** Records for this exercise follows **

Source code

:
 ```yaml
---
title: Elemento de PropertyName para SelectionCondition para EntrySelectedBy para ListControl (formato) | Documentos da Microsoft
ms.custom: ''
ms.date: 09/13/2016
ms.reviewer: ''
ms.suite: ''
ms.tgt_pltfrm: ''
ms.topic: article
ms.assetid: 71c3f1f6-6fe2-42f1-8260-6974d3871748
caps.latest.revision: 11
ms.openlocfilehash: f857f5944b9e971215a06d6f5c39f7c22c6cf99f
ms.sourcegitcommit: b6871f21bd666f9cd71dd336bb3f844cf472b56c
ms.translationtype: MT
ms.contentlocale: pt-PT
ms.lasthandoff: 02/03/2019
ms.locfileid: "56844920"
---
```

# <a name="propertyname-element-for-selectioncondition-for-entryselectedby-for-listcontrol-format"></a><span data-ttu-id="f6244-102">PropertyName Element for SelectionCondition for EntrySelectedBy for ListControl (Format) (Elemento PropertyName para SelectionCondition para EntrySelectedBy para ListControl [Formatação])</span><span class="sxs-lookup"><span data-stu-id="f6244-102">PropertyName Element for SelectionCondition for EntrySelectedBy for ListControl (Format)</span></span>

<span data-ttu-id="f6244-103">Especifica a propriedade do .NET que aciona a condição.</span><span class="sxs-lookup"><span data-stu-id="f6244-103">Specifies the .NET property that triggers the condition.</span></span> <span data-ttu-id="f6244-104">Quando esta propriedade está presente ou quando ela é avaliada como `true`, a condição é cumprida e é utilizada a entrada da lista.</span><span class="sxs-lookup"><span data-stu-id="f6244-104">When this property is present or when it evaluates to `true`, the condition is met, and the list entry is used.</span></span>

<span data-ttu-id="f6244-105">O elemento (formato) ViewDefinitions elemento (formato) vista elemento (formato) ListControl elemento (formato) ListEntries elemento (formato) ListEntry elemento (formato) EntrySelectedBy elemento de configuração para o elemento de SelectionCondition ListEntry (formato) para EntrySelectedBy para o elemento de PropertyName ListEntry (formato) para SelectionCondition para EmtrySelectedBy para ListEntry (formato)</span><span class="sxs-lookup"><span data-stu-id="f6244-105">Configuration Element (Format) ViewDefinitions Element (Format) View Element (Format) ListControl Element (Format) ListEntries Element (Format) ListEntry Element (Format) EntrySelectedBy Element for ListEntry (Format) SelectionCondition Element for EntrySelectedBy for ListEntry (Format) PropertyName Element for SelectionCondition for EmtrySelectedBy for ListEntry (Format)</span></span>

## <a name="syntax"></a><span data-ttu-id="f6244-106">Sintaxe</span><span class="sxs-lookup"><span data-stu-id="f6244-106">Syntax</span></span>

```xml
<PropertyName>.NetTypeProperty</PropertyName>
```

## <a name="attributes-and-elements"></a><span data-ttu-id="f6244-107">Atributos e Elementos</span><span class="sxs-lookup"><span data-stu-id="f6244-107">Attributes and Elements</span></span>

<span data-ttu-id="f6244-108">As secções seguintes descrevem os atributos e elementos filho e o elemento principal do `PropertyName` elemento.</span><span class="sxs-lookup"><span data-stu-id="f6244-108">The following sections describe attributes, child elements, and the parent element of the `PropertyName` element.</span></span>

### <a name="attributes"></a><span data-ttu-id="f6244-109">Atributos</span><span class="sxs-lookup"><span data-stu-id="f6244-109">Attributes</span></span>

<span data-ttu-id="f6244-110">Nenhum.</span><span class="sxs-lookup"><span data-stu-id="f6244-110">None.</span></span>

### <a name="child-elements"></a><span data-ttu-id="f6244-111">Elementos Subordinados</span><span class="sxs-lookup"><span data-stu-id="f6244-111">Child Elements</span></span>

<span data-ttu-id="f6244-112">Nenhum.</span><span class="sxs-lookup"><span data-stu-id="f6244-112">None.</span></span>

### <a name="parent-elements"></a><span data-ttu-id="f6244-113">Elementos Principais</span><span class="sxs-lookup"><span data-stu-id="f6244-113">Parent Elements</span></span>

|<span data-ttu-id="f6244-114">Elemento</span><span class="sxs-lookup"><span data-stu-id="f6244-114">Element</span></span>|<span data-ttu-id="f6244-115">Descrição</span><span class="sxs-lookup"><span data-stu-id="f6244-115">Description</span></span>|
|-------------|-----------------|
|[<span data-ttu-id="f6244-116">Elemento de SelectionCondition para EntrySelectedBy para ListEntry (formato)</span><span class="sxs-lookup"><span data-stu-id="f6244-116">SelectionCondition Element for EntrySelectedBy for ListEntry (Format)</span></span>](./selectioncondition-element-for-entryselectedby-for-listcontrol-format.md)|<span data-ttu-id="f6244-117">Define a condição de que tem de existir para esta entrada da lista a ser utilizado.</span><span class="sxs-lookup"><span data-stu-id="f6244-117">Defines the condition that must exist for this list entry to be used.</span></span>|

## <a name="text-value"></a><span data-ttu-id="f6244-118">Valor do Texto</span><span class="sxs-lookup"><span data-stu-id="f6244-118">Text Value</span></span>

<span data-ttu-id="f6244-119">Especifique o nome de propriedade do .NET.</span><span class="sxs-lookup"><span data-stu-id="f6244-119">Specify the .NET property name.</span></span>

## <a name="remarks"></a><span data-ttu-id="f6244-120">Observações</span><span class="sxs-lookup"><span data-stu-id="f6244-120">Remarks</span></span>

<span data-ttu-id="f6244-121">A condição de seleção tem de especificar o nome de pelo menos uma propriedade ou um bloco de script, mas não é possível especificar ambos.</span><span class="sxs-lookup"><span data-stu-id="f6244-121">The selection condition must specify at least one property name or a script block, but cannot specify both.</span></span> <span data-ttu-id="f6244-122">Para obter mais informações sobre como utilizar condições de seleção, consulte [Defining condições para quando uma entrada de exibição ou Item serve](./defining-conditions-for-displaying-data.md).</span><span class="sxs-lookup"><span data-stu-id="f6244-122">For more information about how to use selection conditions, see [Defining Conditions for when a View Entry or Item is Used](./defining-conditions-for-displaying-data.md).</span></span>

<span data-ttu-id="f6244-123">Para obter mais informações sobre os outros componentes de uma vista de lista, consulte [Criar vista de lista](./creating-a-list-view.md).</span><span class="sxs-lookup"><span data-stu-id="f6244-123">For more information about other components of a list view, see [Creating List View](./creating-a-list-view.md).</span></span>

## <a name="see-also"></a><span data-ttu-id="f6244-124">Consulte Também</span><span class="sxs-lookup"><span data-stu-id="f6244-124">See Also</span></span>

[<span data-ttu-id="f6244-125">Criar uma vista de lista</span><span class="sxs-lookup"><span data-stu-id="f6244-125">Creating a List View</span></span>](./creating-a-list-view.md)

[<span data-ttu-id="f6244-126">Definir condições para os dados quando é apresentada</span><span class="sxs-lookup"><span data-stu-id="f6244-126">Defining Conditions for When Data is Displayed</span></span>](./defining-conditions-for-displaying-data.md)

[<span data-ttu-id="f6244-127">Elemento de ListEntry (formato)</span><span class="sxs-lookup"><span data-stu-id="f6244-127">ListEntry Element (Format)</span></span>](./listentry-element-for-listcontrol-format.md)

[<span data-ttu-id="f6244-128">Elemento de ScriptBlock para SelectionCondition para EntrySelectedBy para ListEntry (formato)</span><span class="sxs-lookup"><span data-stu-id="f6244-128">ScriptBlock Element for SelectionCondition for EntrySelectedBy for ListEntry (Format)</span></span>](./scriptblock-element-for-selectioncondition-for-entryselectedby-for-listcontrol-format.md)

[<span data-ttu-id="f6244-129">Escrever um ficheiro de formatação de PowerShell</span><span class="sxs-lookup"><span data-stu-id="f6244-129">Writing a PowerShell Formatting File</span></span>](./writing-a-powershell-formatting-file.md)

** End of Records for this exercise **
** Records for this exercise follows **

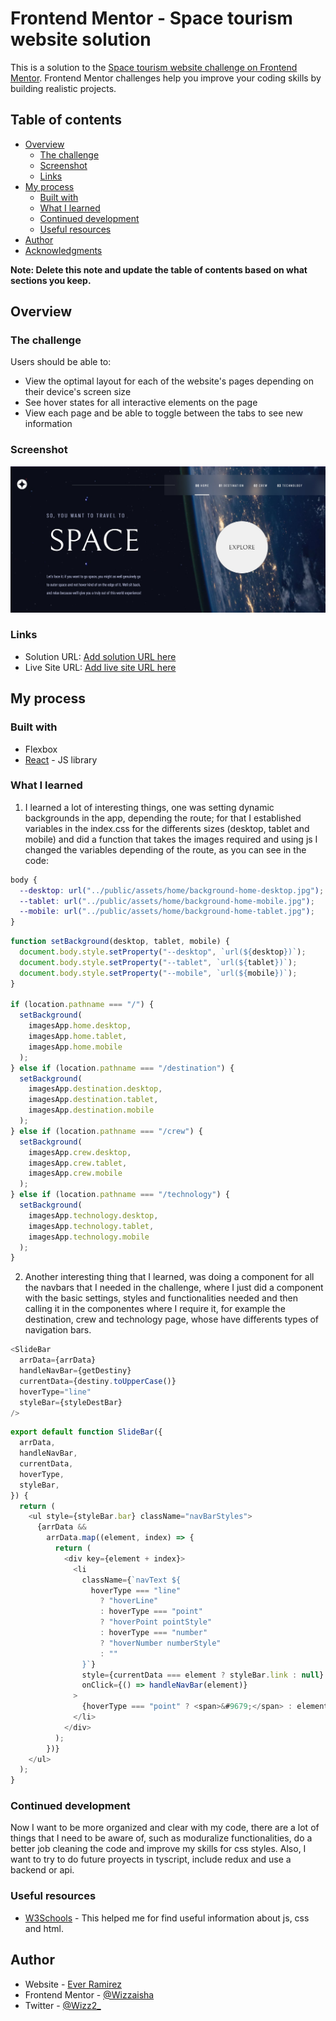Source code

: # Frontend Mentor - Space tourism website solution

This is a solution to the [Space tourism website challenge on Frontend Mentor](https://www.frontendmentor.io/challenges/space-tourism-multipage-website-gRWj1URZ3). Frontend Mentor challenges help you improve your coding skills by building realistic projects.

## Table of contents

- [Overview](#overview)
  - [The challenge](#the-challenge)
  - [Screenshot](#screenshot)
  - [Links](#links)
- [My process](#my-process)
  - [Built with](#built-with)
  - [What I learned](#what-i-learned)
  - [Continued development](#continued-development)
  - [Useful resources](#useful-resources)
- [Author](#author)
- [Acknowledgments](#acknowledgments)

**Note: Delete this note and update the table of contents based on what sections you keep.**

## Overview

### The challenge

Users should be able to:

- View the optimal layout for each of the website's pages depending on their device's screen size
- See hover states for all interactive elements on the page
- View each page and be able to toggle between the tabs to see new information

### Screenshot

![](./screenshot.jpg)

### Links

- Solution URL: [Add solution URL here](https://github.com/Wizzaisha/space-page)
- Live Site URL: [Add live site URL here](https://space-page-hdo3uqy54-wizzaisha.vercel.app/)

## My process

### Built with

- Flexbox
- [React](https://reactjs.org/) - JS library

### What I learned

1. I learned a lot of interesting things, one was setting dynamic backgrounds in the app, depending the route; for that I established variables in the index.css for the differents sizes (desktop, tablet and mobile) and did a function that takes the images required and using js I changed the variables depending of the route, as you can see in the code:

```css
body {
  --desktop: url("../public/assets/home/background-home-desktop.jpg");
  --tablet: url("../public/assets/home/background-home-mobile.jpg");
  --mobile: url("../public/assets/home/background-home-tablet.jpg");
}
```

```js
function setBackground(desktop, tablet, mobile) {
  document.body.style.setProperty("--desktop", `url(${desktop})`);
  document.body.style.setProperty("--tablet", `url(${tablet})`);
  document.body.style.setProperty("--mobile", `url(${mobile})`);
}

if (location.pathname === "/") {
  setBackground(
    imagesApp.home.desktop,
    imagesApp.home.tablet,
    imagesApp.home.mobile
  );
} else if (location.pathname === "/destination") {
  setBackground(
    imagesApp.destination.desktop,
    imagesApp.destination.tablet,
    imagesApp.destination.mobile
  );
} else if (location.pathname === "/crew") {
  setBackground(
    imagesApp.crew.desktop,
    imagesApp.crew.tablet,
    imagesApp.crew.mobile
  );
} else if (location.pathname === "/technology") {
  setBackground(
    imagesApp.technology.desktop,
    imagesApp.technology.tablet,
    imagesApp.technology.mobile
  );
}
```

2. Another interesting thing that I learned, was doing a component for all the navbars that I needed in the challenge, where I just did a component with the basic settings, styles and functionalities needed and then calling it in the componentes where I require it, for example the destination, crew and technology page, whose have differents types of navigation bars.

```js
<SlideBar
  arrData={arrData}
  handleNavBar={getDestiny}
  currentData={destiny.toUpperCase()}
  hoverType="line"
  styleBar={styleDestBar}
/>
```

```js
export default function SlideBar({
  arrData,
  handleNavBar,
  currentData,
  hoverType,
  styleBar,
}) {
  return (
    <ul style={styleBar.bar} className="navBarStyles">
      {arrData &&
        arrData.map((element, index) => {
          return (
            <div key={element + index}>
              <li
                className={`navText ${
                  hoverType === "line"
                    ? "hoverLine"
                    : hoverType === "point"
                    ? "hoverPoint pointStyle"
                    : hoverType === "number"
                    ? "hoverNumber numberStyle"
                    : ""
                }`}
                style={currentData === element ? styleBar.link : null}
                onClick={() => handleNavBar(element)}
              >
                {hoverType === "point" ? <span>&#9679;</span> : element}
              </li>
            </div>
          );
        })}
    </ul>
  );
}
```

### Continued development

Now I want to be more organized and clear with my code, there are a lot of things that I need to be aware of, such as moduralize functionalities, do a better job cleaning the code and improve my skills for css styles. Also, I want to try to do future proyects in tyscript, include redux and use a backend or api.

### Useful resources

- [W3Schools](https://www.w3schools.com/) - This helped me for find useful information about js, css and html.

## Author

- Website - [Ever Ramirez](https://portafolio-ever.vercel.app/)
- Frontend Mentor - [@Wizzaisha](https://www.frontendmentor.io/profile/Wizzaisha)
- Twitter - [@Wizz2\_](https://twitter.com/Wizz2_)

** End of Records for this exercise **

How many of the lines above include the string "index"? Reply with the number by itself.

● Response below
3